Problem requirements:
Take every line from the listing below that contains "shows".

Records for this task:
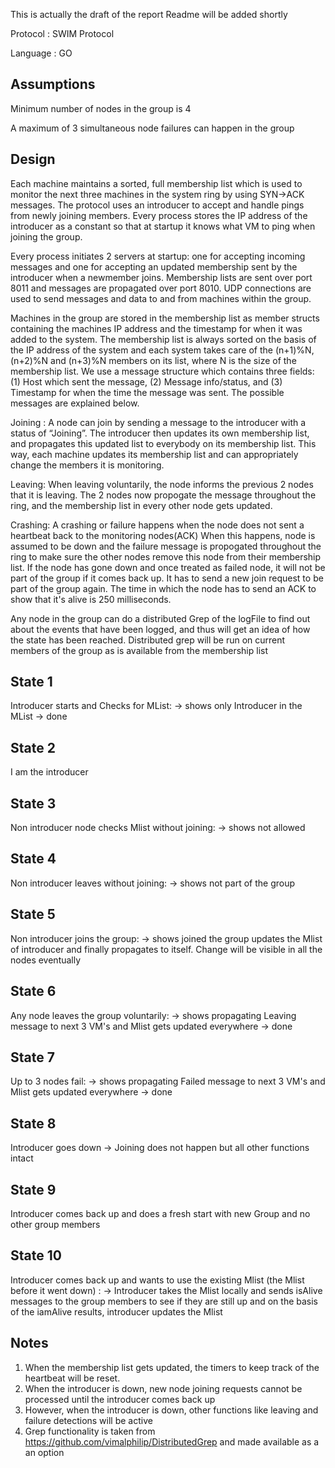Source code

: This is actually the draft of the report Readme will be added shortly

Protocol : SWIM Protocol

Language : GO


Assumptions
-----------
Minimum number of nodes in the group is 4

A maximum of 3 simultaneous node failures can happen in the group

Design
------
Each machine maintains a sorted, full membership list which is used to monitor the next three
machines in the system ring by using SYN->ACK messages. The protocol uses an
introducer to accept and handle pings from newly joining members. Every process stores the IP
address of the introducer as a constant so that at startup it knows what VM to ping when
joining the group. 

Every process initiates 2 servers at startup: one for accepting incoming messages and one for accepting an 
updated membership sent by the introducer when a newmember joins.
Membership lists are sent over port 8011 and messages are propagated over port 8010.
UDP connections are used to send messages and data to and from machines within the group.

Machines in the group are stored in the membership list as member structs containing the machines IP
address and the timestamp for when it was added to the system. The membership list is always
sorted on the basis of the IP address of the system and each system takes care of the (n+1)%N, (n+2)%N
and (n+3)%N members on its list, where N is the size of the membership list.
We use a message structure which contains three fields: (1) Host which sent the message, (2) Message
info/status, and (3) Timestamp for when the time the message was sent. The possible messages
are explained below.

Joining : A node can join by sending a message to the introducer with a status of “Joining”. The
introducer then updates its own membership list, and propagates this updated list to
everybody on its membership list. This way, each machine updates its membership list and can
appropriately change the members it is monitoring.

Leaving: When leaving voluntarily, the node informs the previous 2 nodes that it is leaving. The 2 nodes 
now propogate the message throughout the ring, and the membership list in every other node gets updated.

Crashing: A crashing or failure happens when the node does not sent a heartbeat back to the monitoring nodes(ACK)
When this happens, node is assumed to be down and the failure message is propogated throughout the ring to make sure the 
other nodes remove this node from their membership list. If the node has gone down and once treated as failed node, 
it will not be part of the group if it comes back up. It has to send a new join request to be part of the group again.
The time in which the node has to send an ACK to show that it's alive is 250 milliseconds.

Any node in the group can do a distributed Grep of the logFile to find out about the events that have been logged,
and thus will get an idea of how the state has been reached. Distributed grep will be run on current members of the group 
as is available from the membership list


State 1
------
Introducer starts and Checks for MList: -> shows only Introducer in the MList -> done

State 2
------
I am the introducer 

State 3
------
Non introducer node checks Mlist without joining: -> shows not allowed 

State 4
------
Non introducer leaves without joining: -> shows not part of the group 

State 5
------
Non introducer joins the group: -> shows joined the group updates the Mlist of introducer and finally propagates to itself. Change will be visible in all the nodes 
eventually 

State 6	
------
Any node leaves the group voluntarily: -> shows propagating Leaving message to next 3 VM's and Mlist gets updated everywhere -> done

State 7
------
Up to 3 nodes fail: -> shows propagating Failed message to next 3 VM's and Mlist gets updated everywhere -> done

State 8
------
Introducer goes down -> Joining does not happen but all other functions intact

State 9
------
Introducer comes back up and does a fresh start with new Group and no other group members

State 10
-------
Introducer comes back up and wants to use the existing Mlist (the Mlist before it went down) : -> Introducer takes the Mlist locally and sends 
isAlive messages to the group members to see if they are still up and on the basis of the iamAlive results, introducer updates the Mlist

Notes
-----
1. When the membership list gets updated, the timers to keep track of the heartbeat will be reset.
2. When the introducer is down, new node joining requests cannot be processed until the introducer comes back up
3. However, when the introducer is down, other functions like leaving and failure detections will be active
4. Grep functionality is taken from https://github.com/vimalphilip/DistributedGrep and made available as a an option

Answer to this problem:
Introducer starts and Checks for MList: -> shows only Introducer in the MList -> done
Non introducer node checks Mlist without joining: -> shows not allowed 
Non introducer leaves without joining: -> shows not part of the group 
Non introducer joins the group: -> shows joined the group updates the Mlist of introducer and finally propagates to itself. Change will be visible in all the nodes 
Any node leaves the group voluntarily: -> shows propagating Leaving message to next 3 VM's and Mlist gets updated everywhere -> done
Up to 3 nodes fail: -> shows propagating Failed message to next 3 VM's and Mlist gets updated everywhere -> done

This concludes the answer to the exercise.